### Exercise
In the entries that follow, the lines from the one with "0x00 | Normal |" through the one with "SuperFX / GSU |" are the ones to write out, exactly and with both ends included. Nothing else should appear.

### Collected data
----------
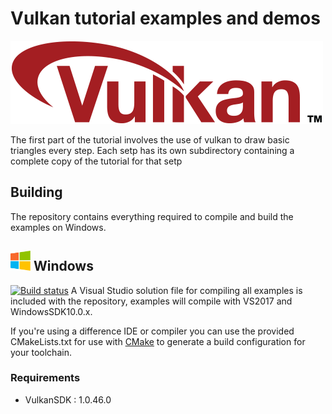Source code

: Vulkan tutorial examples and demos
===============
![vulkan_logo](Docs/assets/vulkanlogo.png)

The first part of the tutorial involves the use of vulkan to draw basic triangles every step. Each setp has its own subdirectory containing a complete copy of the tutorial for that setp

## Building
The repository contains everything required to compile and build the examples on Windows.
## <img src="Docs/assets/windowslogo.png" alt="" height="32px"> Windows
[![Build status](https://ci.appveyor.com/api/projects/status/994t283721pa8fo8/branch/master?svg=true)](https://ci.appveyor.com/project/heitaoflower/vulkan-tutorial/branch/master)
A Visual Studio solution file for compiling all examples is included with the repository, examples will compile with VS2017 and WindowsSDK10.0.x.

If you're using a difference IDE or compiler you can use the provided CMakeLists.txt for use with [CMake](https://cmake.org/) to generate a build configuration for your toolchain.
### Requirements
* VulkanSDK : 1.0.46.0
----------
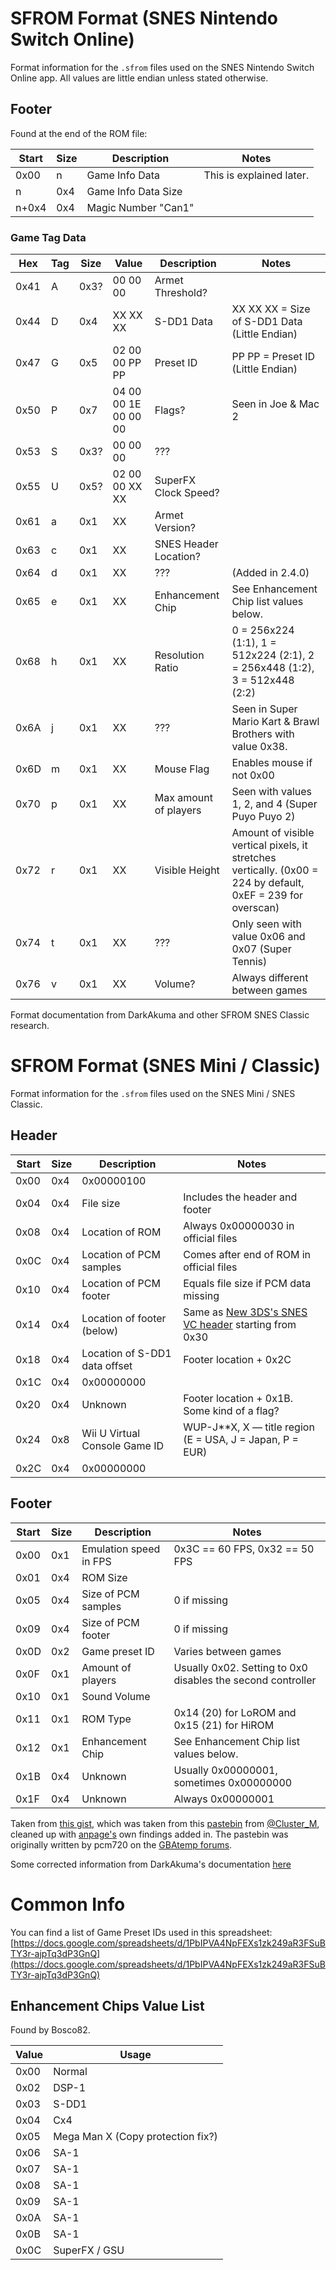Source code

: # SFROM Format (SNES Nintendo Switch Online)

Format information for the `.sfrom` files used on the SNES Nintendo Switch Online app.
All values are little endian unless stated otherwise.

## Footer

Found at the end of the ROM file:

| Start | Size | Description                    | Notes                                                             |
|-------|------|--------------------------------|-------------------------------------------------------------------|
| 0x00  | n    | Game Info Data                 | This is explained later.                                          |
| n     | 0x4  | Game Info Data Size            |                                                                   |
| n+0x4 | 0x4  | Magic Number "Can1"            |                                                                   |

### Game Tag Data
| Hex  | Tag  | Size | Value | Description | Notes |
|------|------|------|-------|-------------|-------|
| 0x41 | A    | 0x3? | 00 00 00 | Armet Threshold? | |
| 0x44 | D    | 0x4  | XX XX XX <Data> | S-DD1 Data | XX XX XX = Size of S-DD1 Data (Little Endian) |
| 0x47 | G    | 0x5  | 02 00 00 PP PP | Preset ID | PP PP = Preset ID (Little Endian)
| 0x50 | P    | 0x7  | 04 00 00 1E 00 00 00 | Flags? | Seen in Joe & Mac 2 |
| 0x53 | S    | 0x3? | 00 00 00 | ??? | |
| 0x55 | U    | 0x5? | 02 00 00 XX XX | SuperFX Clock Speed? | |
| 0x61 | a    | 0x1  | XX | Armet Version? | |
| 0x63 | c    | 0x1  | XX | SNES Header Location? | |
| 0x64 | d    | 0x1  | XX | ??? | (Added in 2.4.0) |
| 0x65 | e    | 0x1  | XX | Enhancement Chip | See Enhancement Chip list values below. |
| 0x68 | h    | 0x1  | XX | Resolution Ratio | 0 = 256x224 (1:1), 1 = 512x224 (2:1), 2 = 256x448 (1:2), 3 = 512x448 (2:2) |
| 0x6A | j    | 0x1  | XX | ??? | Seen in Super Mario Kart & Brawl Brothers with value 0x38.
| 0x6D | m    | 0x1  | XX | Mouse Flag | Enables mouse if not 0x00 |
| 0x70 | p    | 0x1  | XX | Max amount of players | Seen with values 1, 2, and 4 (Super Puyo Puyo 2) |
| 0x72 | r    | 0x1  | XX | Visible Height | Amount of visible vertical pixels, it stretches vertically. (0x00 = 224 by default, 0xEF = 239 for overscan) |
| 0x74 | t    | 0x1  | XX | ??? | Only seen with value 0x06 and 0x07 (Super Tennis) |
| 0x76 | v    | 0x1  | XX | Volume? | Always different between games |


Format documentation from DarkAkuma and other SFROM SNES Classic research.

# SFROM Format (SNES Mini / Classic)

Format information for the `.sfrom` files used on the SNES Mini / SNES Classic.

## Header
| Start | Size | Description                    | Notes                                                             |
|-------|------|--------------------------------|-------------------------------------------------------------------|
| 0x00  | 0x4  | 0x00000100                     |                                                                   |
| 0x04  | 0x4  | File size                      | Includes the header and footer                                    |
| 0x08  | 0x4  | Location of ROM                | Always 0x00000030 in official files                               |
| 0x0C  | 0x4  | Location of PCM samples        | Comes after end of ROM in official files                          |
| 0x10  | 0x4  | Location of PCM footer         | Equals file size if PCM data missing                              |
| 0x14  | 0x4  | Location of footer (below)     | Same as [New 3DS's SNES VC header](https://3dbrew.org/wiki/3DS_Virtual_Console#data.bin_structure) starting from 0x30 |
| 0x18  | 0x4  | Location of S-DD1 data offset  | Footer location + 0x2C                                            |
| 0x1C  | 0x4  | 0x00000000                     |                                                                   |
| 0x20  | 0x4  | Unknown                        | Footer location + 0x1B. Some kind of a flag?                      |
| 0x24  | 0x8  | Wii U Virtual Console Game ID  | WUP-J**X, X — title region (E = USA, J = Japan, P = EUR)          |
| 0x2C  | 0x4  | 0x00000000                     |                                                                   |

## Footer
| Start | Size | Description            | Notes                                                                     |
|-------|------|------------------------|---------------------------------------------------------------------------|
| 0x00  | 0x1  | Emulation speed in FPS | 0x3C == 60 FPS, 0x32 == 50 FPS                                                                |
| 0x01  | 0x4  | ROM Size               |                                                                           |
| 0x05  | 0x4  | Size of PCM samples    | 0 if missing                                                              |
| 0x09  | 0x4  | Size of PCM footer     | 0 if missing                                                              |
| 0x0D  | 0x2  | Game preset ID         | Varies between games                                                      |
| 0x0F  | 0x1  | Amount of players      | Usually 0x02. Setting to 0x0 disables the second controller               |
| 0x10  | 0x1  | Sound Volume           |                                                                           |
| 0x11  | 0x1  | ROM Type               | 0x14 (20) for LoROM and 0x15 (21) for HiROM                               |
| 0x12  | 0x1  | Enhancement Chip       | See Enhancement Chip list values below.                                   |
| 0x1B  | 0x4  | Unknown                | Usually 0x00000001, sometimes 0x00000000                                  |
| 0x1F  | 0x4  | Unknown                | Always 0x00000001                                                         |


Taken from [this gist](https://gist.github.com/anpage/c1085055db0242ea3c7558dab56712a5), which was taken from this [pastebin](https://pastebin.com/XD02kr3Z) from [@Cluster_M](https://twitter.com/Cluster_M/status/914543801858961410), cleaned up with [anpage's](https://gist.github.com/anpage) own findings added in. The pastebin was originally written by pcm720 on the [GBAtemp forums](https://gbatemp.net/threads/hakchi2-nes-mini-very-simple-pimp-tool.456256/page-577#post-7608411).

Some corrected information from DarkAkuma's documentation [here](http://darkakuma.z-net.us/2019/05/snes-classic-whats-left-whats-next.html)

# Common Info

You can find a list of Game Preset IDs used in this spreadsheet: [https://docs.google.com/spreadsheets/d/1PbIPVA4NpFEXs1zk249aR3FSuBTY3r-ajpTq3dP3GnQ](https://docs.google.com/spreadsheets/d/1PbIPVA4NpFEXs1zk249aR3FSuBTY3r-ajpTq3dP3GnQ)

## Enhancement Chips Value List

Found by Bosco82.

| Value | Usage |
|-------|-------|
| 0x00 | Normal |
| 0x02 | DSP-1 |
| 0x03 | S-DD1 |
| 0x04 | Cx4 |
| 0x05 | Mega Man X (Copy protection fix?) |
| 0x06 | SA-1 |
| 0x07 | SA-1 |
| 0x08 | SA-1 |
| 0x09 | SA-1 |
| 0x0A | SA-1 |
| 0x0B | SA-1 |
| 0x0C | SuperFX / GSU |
----------
### Answer area
| 0x00 | Normal |
| 0x02 | DSP-1 |
| 0x03 | S-DD1 |
| 0x04 | Cx4 |
| 0x05 | Mega Man X (Copy protection fix?) |
| 0x06 | SA-1 |
| 0x07 | SA-1 |
| 0x08 | SA-1 |
| 0x09 | SA-1 |
| 0x0A | SA-1 |
| 0x0B | SA-1 |
| 0x0C | SuperFX / GSU |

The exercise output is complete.